### HOW TO COMPLETE THIS TASK
Select and copy out every line in the records containing "repo".

*** ENTRIES PROVIDED ***

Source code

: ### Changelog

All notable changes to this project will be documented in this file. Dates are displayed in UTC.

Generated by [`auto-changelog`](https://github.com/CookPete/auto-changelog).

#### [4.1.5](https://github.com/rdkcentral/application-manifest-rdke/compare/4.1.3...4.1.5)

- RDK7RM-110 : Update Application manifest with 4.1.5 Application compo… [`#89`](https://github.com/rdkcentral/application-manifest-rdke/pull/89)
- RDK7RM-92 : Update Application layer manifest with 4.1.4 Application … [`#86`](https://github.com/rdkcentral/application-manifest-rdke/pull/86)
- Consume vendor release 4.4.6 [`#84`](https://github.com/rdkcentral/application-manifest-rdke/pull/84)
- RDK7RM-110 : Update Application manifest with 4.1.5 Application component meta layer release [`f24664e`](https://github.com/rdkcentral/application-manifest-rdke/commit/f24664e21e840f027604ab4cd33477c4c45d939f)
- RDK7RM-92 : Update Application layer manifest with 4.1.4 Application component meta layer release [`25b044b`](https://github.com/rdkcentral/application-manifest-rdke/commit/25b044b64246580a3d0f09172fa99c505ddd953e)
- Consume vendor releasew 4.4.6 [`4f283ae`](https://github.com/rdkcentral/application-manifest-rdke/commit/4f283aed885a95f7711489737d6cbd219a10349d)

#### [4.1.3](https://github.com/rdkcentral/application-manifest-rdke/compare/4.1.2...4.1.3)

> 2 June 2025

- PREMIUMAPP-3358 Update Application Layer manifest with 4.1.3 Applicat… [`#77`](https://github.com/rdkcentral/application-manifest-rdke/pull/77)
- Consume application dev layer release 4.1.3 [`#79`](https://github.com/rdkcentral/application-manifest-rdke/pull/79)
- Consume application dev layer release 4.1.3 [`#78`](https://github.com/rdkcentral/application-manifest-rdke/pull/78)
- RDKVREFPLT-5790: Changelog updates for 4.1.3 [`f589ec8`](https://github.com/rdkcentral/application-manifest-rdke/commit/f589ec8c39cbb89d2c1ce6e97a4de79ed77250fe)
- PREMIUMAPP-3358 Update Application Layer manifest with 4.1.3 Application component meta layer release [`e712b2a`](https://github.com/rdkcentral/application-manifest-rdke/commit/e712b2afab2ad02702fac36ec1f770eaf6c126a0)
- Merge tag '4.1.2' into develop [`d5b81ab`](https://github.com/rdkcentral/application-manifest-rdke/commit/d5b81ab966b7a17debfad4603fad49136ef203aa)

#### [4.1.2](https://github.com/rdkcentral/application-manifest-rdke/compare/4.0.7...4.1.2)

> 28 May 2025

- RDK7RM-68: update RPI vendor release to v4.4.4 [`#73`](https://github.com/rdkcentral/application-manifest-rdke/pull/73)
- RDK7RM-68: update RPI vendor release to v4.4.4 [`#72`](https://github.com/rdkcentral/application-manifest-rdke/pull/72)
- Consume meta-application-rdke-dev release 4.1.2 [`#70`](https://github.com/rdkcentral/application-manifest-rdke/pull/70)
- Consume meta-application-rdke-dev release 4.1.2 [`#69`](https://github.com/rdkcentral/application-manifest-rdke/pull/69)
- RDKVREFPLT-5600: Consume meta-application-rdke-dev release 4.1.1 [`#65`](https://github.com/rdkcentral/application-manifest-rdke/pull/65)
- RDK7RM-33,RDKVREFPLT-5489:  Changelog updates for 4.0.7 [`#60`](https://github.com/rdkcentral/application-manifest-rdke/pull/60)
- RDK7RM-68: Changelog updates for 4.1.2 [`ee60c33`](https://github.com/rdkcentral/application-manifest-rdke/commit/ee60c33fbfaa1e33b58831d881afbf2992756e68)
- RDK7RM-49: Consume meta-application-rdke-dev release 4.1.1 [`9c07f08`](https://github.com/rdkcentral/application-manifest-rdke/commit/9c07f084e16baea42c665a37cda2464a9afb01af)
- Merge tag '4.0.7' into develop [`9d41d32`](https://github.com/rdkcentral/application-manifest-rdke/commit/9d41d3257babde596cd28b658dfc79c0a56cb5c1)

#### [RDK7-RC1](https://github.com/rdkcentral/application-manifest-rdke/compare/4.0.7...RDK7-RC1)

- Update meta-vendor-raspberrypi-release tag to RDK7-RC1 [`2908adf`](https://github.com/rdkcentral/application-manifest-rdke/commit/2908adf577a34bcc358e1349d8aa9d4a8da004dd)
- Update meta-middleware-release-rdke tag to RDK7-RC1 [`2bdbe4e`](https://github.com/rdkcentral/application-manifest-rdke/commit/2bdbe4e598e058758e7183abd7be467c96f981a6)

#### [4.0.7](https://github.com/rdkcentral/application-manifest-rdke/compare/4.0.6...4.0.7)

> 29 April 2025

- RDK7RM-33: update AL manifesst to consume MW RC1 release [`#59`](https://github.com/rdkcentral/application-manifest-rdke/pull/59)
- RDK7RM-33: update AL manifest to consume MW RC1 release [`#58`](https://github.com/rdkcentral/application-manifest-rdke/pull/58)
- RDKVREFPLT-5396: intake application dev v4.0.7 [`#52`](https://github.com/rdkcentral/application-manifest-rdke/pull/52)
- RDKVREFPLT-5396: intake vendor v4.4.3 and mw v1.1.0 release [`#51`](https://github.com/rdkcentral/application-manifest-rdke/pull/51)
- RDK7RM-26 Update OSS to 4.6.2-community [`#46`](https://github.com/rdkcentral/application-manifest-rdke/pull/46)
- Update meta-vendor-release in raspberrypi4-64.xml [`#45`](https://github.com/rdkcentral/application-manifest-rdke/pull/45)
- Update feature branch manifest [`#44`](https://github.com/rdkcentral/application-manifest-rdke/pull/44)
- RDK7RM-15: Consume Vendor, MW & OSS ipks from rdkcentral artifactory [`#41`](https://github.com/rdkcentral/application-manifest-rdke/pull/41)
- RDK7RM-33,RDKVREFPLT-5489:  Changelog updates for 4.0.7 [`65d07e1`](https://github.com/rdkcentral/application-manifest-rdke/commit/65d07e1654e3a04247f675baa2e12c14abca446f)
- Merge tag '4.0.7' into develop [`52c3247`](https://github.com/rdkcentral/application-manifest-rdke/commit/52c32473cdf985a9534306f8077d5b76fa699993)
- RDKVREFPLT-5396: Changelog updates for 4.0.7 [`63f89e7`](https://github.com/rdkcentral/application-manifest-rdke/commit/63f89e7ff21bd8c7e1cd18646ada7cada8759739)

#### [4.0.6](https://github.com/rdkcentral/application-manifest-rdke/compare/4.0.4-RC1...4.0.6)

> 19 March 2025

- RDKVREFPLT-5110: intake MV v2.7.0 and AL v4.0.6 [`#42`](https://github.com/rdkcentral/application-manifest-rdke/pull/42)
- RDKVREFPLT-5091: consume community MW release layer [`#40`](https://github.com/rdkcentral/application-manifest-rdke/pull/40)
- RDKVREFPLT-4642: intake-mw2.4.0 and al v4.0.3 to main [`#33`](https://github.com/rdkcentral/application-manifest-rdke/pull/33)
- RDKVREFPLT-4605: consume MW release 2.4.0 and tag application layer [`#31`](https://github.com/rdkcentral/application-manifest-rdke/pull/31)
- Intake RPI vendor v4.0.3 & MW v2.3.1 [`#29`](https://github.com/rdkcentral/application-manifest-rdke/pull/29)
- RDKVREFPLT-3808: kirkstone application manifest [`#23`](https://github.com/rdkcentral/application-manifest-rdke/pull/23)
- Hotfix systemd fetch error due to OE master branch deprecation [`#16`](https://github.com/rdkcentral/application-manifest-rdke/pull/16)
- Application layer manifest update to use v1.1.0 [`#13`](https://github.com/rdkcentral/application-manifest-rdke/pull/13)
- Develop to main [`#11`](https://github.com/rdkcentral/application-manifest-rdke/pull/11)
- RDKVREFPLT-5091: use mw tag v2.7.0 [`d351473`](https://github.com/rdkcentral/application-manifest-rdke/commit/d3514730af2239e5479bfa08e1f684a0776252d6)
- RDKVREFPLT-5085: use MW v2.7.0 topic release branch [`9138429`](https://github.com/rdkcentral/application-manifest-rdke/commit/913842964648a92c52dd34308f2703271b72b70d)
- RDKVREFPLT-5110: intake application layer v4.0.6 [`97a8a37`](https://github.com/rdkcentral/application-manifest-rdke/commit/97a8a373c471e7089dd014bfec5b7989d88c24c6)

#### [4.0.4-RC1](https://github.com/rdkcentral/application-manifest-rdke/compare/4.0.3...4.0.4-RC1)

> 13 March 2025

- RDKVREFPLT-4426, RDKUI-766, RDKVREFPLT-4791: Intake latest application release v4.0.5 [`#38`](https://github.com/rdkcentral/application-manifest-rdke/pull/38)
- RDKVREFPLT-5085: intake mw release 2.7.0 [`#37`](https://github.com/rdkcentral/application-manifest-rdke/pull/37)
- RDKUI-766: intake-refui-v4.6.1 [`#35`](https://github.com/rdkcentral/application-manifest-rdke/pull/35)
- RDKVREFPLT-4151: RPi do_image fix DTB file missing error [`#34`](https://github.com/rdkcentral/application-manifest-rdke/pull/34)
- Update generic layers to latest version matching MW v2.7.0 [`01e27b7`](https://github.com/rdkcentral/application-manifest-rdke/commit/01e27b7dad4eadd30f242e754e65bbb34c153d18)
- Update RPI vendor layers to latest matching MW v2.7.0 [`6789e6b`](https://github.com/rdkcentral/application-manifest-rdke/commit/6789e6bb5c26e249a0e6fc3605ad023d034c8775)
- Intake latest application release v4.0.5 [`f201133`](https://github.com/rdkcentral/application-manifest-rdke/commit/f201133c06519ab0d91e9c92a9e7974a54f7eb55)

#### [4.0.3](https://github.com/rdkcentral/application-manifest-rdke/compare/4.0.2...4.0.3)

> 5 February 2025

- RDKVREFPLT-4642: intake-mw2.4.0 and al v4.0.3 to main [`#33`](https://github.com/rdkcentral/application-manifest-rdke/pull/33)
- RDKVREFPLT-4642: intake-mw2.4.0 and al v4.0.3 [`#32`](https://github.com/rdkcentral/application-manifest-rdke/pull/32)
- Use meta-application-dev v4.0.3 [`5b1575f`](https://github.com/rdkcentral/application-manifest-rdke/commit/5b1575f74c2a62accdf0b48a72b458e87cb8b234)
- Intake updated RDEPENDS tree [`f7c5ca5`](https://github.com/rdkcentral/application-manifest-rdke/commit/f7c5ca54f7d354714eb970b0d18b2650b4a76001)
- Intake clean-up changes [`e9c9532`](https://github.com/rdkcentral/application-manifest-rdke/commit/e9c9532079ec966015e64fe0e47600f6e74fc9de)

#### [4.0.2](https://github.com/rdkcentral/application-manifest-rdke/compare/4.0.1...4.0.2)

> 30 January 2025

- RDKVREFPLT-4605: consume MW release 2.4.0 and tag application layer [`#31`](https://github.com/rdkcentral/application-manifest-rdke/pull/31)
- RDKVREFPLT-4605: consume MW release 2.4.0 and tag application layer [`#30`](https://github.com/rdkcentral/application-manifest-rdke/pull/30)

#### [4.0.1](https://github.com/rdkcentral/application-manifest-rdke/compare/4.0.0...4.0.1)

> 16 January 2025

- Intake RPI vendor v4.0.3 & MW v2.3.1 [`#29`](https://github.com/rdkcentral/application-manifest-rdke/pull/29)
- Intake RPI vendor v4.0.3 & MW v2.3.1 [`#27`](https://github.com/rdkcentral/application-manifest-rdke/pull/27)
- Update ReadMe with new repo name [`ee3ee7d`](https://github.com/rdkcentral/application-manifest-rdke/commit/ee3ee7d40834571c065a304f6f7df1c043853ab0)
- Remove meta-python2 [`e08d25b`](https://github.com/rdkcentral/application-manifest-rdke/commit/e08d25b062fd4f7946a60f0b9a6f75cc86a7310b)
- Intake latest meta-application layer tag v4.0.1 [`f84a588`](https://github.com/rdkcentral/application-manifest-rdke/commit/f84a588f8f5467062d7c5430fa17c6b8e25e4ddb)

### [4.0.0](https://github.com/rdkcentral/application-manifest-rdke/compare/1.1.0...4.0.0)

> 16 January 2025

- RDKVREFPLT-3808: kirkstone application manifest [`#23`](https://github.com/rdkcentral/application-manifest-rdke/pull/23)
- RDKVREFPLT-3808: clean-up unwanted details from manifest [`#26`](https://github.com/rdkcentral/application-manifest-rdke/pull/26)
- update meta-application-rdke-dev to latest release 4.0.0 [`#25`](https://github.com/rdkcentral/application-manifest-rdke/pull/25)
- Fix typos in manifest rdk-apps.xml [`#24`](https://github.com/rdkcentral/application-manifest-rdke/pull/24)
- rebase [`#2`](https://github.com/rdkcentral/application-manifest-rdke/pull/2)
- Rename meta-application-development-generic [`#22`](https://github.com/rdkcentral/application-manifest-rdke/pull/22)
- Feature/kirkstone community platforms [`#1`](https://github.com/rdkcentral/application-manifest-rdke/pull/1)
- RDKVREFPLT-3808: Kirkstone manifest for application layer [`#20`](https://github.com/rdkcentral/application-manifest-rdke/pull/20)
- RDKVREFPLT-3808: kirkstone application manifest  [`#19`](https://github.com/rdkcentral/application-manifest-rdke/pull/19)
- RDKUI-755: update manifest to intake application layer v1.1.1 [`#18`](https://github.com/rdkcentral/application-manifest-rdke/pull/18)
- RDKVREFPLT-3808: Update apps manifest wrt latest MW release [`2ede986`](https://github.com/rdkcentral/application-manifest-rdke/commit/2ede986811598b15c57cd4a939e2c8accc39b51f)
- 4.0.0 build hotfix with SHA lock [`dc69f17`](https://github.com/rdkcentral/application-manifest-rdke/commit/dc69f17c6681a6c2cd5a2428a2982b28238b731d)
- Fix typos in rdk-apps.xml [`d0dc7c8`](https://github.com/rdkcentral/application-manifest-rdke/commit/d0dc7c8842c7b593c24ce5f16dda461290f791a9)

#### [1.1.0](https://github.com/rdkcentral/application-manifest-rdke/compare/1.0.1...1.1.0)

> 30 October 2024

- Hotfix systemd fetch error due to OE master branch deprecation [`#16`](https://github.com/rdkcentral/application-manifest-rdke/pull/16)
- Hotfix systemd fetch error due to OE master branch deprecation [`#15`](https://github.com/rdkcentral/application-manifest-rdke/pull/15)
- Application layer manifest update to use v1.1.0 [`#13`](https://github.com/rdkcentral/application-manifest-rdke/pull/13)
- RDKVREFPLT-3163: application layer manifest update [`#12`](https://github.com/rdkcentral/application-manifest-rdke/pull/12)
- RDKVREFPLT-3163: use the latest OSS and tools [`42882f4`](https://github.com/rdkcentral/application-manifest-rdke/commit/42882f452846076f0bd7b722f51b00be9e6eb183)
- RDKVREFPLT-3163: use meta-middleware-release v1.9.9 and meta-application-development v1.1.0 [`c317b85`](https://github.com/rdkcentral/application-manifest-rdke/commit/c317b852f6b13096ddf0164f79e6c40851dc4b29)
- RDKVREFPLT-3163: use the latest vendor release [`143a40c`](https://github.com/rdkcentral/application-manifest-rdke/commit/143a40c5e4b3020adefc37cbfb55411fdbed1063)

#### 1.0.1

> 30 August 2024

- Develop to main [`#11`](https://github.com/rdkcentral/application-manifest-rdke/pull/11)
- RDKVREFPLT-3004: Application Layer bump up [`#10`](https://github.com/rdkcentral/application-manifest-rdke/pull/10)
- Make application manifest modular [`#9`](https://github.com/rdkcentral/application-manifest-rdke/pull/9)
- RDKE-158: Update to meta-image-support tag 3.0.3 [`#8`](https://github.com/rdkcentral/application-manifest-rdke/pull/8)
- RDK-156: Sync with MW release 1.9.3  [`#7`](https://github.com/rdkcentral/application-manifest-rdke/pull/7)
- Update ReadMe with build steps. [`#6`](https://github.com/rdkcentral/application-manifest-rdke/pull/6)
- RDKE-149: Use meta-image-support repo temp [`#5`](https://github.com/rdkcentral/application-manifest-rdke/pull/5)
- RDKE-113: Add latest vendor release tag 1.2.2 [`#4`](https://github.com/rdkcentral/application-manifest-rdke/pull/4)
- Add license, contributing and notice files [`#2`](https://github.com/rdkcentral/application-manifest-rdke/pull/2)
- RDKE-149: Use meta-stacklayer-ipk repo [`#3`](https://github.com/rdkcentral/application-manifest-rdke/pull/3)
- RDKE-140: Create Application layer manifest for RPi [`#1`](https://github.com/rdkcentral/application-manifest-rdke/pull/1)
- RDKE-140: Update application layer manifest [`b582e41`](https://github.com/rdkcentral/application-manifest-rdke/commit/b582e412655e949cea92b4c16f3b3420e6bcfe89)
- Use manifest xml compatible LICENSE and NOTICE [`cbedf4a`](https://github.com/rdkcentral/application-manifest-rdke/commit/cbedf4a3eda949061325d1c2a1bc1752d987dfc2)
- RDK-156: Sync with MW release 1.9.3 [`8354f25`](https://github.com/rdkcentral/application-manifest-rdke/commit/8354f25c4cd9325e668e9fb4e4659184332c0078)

*** End of ENTRIES PROVIDED ***

### ANSWER SPACE
- Update ReadMe with new repo name [`ee3ee7d`](https://github.com/rdkcentral/application-manifest-rdke/commit/ee3ee7d40834571c065a304f6f7df1c043853ab0)
- RDKE-149: Use meta-image-support repo temp [`#5`](https://github.com/rdkcentral/application-manifest-rdke/pull/5)
- RDKE-149: Use meta-stacklayer-ipk repo [`#3`](https://github.com/rdkcentral/application-manifest-rdke/pull/3)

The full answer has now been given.